The Optimal Cryo Revival Period of Cryopreserved Wharton's Jelly Derived- Mesenchymal Stem Cells

Abstract

The workflow of cryopreservation is a challenging step in the standardised preparation of cell therapy products in terms of methods used (i.e., adapted controls of the work environment, quality control, reagents, and equipment). This study aimed to determine the effect of cryopreservation on the stability of mesenchymal stem cell (MSC) characteristics by comparing fresh cells with those that underwent different post-thaw cell recovery periods. The MSCs were derived from human Wharton’s jelly umbilical cord (n = 4). The cells that were cryopreserved for 7 days were revived at 0 h (CRC-0h), 24 h (CRC-24h) and 7 days (CRC-7d) and then evaluated on the basis of cell viability, doubling time, morphology, trilineage differentiation potential, growth kinetics, and MSC surface marker expression. The cell viability of the CRC-0h group was 90%, whereas that of the CRC-24h group was 80%-85%. Cell attachment results showed that CRC-24h had a notably higher attachment rate than the other two groups.

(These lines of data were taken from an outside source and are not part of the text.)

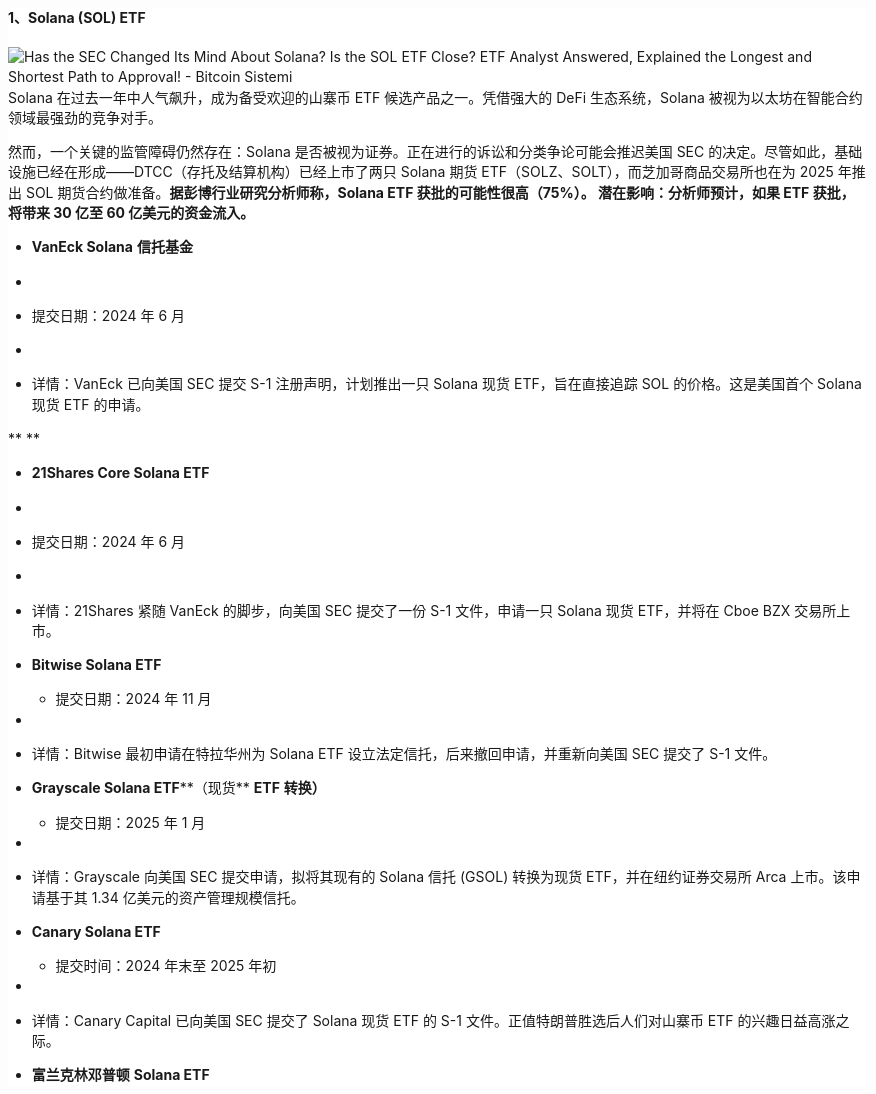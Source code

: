#### **1、Solana (SOL) ETF**

![Has the SEC Changed Its Mind About Solana? Is the SOL ETF Close? ETF  Analyst Answered, Explained the Longest and Shortest Path to Approval! -  Bitcoin Sistemi](/Users/fangchen/Github/Web3完全指南/8、ETF、二级、量化/2025年美国即将通过的「加密ETF」.assets/640-20250503210958948)Solana 在过去一年中人气飙升，成为备受欢迎的山寨币 ETF 候选产品之一。凭借强大的 DeFi 生态系统，Solana 被视为以太坊在智能合约领域最强劲的竞争对手。

然而，一个关键的监管障碍仍然存在：Solana 是否被视为证券。正在进行的诉讼和分类争论可能会推迟美国 SEC 的决定。尽管如此，基础设施已经在形成——DTCC（存托及结算机构）已经上市了两只 Solana 期货 ETF（SOLZ、SOLT），而芝加哥商品交易所也在为 2025 年推出 SOL 期货合约做准备。**据彭博行业研究分析师称，Solana ETF 获批的可能性很高（75%）。 潜在影响：分析师预计，如果 ETF 获批，将带来 30 亿至 60 亿美元的资金流入。**



- **VanEck Solana** **信托基金**

- 
- 提交日期：2024 年 6 月
- 
- 详情：VanEck 已向美国 SEC 提交 S-1 注册声明，计划推出一只 Solana 现货 ETF，旨在直接追踪 SOL 的价格。这是美国首个 Solana 现货 ETF 的申请。

**
**

- **21Shares Core Solana ETF**

- 

- 提交日期：2024 年 6 月

- 

- 详情：21Shares 紧随 VanEck 的脚步，向美国 SEC 提交了一份 S-1 文件，申请一只 Solana 现货 ETF，并将在 Cboe BZX 交易所上市。

	

- **Bitwise Solana ETF**

	- 提交日期：2024 年 11 月

- 

- 详情：Bitwise 最初申请在特拉华州为 Solana ETF 设立法定信托，后来撤回申请，并重新向美国 SEC 提交了 S-1 文件。

	

- **Grayscale Solana ETF****（现货** **ETF** **转换）**

	- 提交日期：2025 年 1 月

- 

- 详情：Grayscale 向美国 SEC 提交申请，拟将其现有的 Solana 信托 (GSOL) 转换为现货 ETF，并在纽约证券交易所 Arca 上市。该申请基于其 1.34 亿美元的资产管理规模信托。

	

- **Canary Solana ETF**

	- 提交时间：2024 年末至 2025 年初

- 

- 详情：Canary Capital 已向美国 SEC 提交了 Solana 现货 ETF 的 S-1 文件。正值特朗普胜选后人们对山寨币 ETF 的兴趣日益高涨之际。

	

- **富兰克林邓普顿** **Solana ETF**
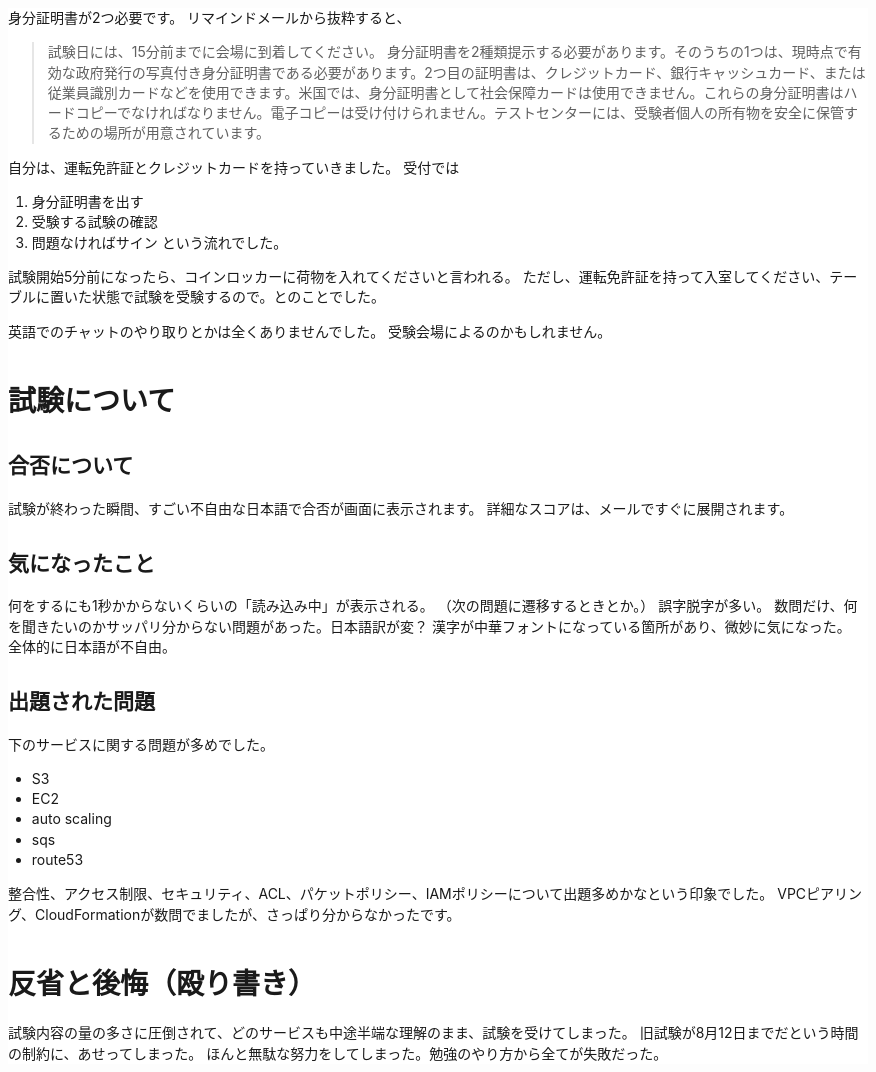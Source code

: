 身分証明書が2つ必要です。
リマインドメールから抜粋すると、


> 試験日には、15分前までに会場に到着してください。 身分証明書を2種類提示する必要があります。そのうちの1つは、現時点で有効な政府発行の写真付き身分証明書である必要があります。2つ目の証明書は、クレジットカード、銀行キャッシュカード、または従業員識別カードなどを使用できます。米国では、身分証明書として社会保障カードは使用できません。これらの身分証明書はハードコピーでなければなりません。電子コピーは受け付けられません。テストセンターには、受験者個人の所有物を安全に保管するための場所が用意されています。 

自分は、運転免許証とクレジットカードを持っていきました。
受付では
1. 身分証明書を出す
2. 受験する試験の確認
3. 問題なければサイン
という流れでした。

試験開始5分前になったら、コインロッカーに荷物を入れてくださいと言われる。
ただし、運転免許証を持って入室してください、テーブルに置いた状態で試験を受験するので。とのことでした。

英語でのチャットのやり取りとかは全くありませんでした。
受験会場によるのかもしれません。

# 試験について

## 合否について
試験が終わった瞬間、すごい不自由な日本語で合否が画面に表示されます。
詳細なスコアは、メールですぐに展開されます。

## 気になったこと
何をするにも1秒かからないくらいの「読み込み中」が表示される。
（次の問題に遷移するときとか。）
誤字脱字が多い。
数問だけ、何を聞きたいのかサッパリ分からない問題があった。日本語訳が変？
漢字が中華フォントになっている箇所があり、微妙に気になった。
全体的に日本語が不自由。

## 出題された問題
下のサービスに関する問題が多めでした。

- S3
- EC2
- auto scaling
- sqs
- route53

整合性、アクセス制限、セキュリティ、ACL、パケットポリシー、IAMポリシーについて出題多めかなという印象でした。
VPCピアリング、CloudFormationが数問でましたが、さっぱり分からなかったです。

# 反省と後悔（殴り書き）

試験内容の量の多さに圧倒されて、どのサービスも中途半端な理解のまま、試験を受けてしまった。
旧試験が8月12日までだという時間の制約に、あせってしまった。
ほんと無駄な努力をしてしまった。勉強のやり方から全てが失敗だった。

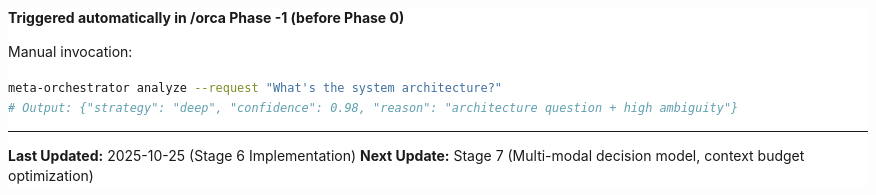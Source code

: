 **Triggered automatically in /orca Phase -1 (before Phase 0)**

Manual invocation:
```bash
meta-orchestrator analyze --request "What's the system architecture?"
# Output: {"strategy": "deep", "confidence": 0.98, "reason": "architecture question + high ambiguity"}
```

---

**Last Updated:** 2025-10-25 (Stage 6 Implementation)
**Next Update:** Stage 7 (Multi-modal decision model, context budget optimization)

The CRC groups showed CD90, CD73 or CD44 expression, which meets the minimum criteria for defining multipotent MSCs. By contrast, CD105 expression was significantly reduced in the CRC groups and was lower than the minimum requirement based on the standards of the International Society for Cellular Therapy. Results suggest that at least 24 h is necessary to improve the quality of MSCs for it to be adequate for cell therapy use.